Each year, on the first day of school at KIPP Academy of Opportunity in South Los Angeles, teacher Kasi Moore-Watts has a reliable way of getting her students’ attention.
Her mom was on drugs, Moore-Watts tells them, and her grandparents raised her. When she shares her background with students, she said, she sees “heads that might’ve been hidden under a hoodie kind of pop out and be like, ‘That’s my story, too.’”
Nationally, whites now make up less than 50 percent of K-12 students but more than 75 percent of the teachers. A quarter of public school students are Latino, but only 8 percent of teachers identify that way. Black and Latino males make up just 2 percent of K-12 teachers.
A study released last year by the Institute of Labor Economics found that “assigning a black male to a black teacher in the third, fourth, or fifth grades significantly reduces the probability that [the student] drops out of high school, particularly among the most economically disadvantaged black males.”
In the midst of a national teacher shortage, this accumulation of evidence has resulted in schools across the country pushing to attract more black and Latino teachers, especially those who hail from communities close to their would-be schools.
KIPP-LA is addressing an imbalance that exists in classrooms coast to coast.
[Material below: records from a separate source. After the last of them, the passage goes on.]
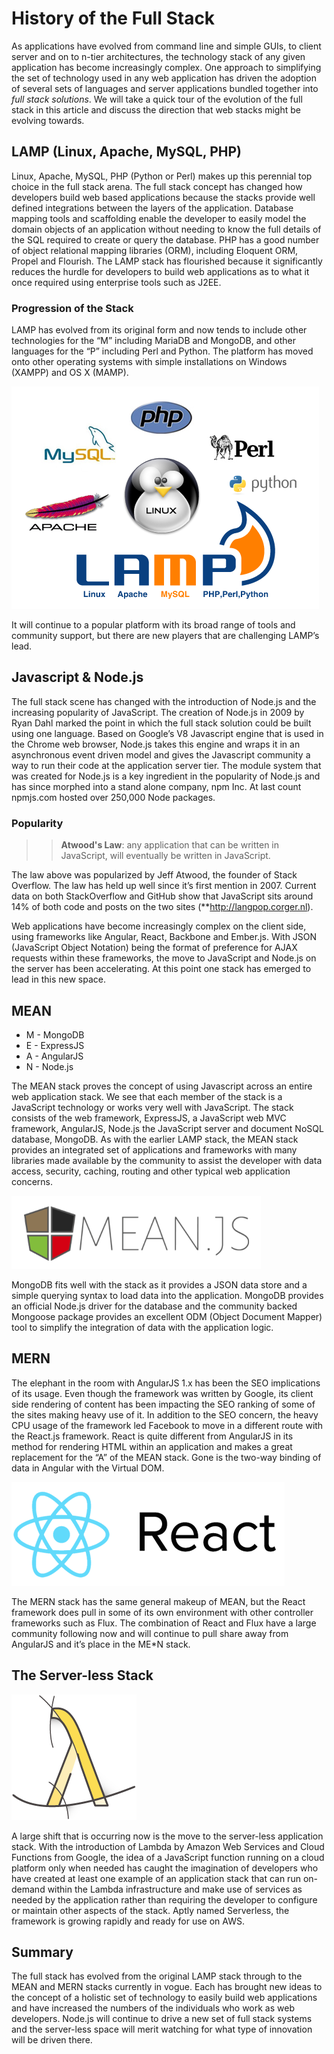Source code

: # History of the Full Stack
As applications have evolved from command line and simple GUIs, to client server and on to n-tier architectures, the technology stack of any given application has become increasingly complex. One approach to simplifying the set of technology used in any web application has driven the adoption of several sets of languages and server applications bundled together into *full stack solutions*. We will take a quick tour of the evolution of the full stack in this article and discuss the direction that web stacks might be evolving towards.

## LAMP (Linux, Apache, MySQL, PHP)
Linux, Apache, MySQL, PHP (Python or Perl) makes up this perennial top choice in the full stack arena. The full stack concept has changed how developers build web based applications because the stacks provide well defined integrations between the layers of the application. Database mapping tools and scaffolding enable the developer to easily model the domain objects of an application without needing to know the full details of the SQL required to create or query the database. PHP has a good number of object relational mapping libraries (ORM), including Eloquent ORM, Propel and Flourish. The LAMP stack has flourished because it significantly reduces the hurdle for developers to build web applications as to what it once required using enterprise tools such as J2EE.

### Progression of the Stack
LAMP has evolved from its original form and now tends to include  other technologies for the “M” including MariaDB and MongoDB, and other languages for the “P” including Perl and Python. The platform has moved onto other operating systems with simple installations on Windows (XAMPP) and OS X (MAMP). 

![](https://raw.githubusercontent.com/darrellpratt/writings/master/lampstack.png)

It will continue to a popular platform with its broad range of tools and community support, but there are new players that are challenging LAMP’s lead.

## Javascript & Node.js
The full stack scene has changed with the introduction of Node.js and the increasing popularity of JavaScript. The creation of Node.js in 2009 by Ryan Dahl marked the point in which the full stack solution could be built using one language. Based on Google’s V8 Javascript engine that is used in the Chrome web browser, Node.js takes this engine and wraps it in an asynchronous event driven model and gives the Javascript community a way to run their code at the application server tier. The module system that was created for Node.js is a key ingredient in the popularity of Node.js and has since morphed into a stand alone company, npm Inc. At last count npmjs.com hosted over 250,000 Node packages.

### Popularity 

>> **Atwood's Law**: any application that can be written in JavaScript, will eventually be written in JavaScript.

The law above was popularized by Jeff Atwood, the founder of Stack Overflow. The law has held up well since it’s first mention in 2007.  Current data on both StackOverflow and GitHub show that JavaScript sits around 14% of both code and posts on the two sites (**http://langpop.corger.nl).

Web applications have become increasingly complex on the client side, using frameworks like Angular, React, Backbone and Ember.js.  With JSON (JavaScript Object Notation) being the format of preference for AJAX requests within these frameworks, the move to JavaScript and Node.js on the server has been accelerating. At this point one stack has emerged to lead in this new space.

## MEAN
- M - MongoDB
- E - ExpressJS
- A - AngularJS
- N - Node.js

The MEAN stack proves the concept of using Javascript across an entire web application stack. We see that each member of the  stack is a JavaScript technology or works very well with JavaScript. The stack consists of the web framework, ExpressJS, a JavaScript web MVC framework, AngularJS, Node.js the JavaScript server and document NoSQL database, MongoDB. As with the earlier LAMP stack, the MEAN stack provides an integrated set of applications and frameworks with many libraries made available by the community to assist the developer with data access, security, caching, routing and other typical web application concerns.

![](https://raw.githubusercontent.com/darrellpratt/writings/master/meanstack.png)

MongoDB fits well with the stack as it provides a JSON data store and a simple querying syntax to load data into the application. MongoDB provides an official Node.js driver for the database and the community backed Mongoose package provides an excellent ODM (Object Document Mapper) tool to simplify the integration of data with the application logic.

## MERN
The elephant in the room with AngularJS 1.x has been the SEO implications of its usage. Even though the framework was written by Google, its client side rendering of content has been impacting the SEO ranking of some of the sites making heavy use of it. In addition to the SEO concern, the heavy CPU usage of the framework led Facebook to move in a different route with the React.js framework. React is quite different from AngularJS in its method for rendering HTML within  an application and makes a great replacement for the “A” of the MEAN stack. Gone is the two-way binding of data in Angular with the Virtual DOM.

![](https://raw.githubusercontent.com/darrellpratt/writings/master/reactlogo.png)

The MERN stack has the same general makeup of MEAN, but the React framework does pull in some of its own environment with other controller frameworks such as Flux. The combination of React and Flux have a large community following now and will continue to pull share away from AngularJS and it’s place in the  ME*N stack.

## The Server-less Stack
![](https://raw.githubusercontent.com/darrellpratt/writings/master/reinvent_launch-page_illustration_lambda.png)

A large shift that is occurring now is the move to the server-less application stack. With the introduction of Lambda by Amazon Web Services and Cloud Functions from Google, the idea of  a JavaScript function running on a cloud platform only when needed has caught the imagination of developers who have created  at least one example of an application stack that can run on-demand within the Lambda infrastructure and make use of services as needed by the application rather than requiring the developer to configure or maintain other aspects of the stack. Aptly named Serverless, the framework is growing rapidly and ready for use on AWS.

## Summary
The full stack has evolved from the original LAMP stack through to the MEAN and MERN stacks currently in vogue.  Each has brought new ideas to the concept of a holistic set of technology to easily build web applications and have increased the numbers of the individuals who work as web developers. Node.js will continue to drive a new set of full stack systems and the server-less space will merit watching for what type of innovation will be driven there.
California has nearly doubled its percentage of Latino teachers over the past 20 years, but the percentage of Latino students statewide is growing even faster, resulting in a bigger gap between Latino students and teachers in 2016-17 than there was in 1999.
As much progress as KIPP LA is making, Michael Hansen, who directs the Brown Center on Education Policy at the Brookings Institution, believes that until the pool of potential teachers grows larger, the strategy of increasing teacher diversity is limited.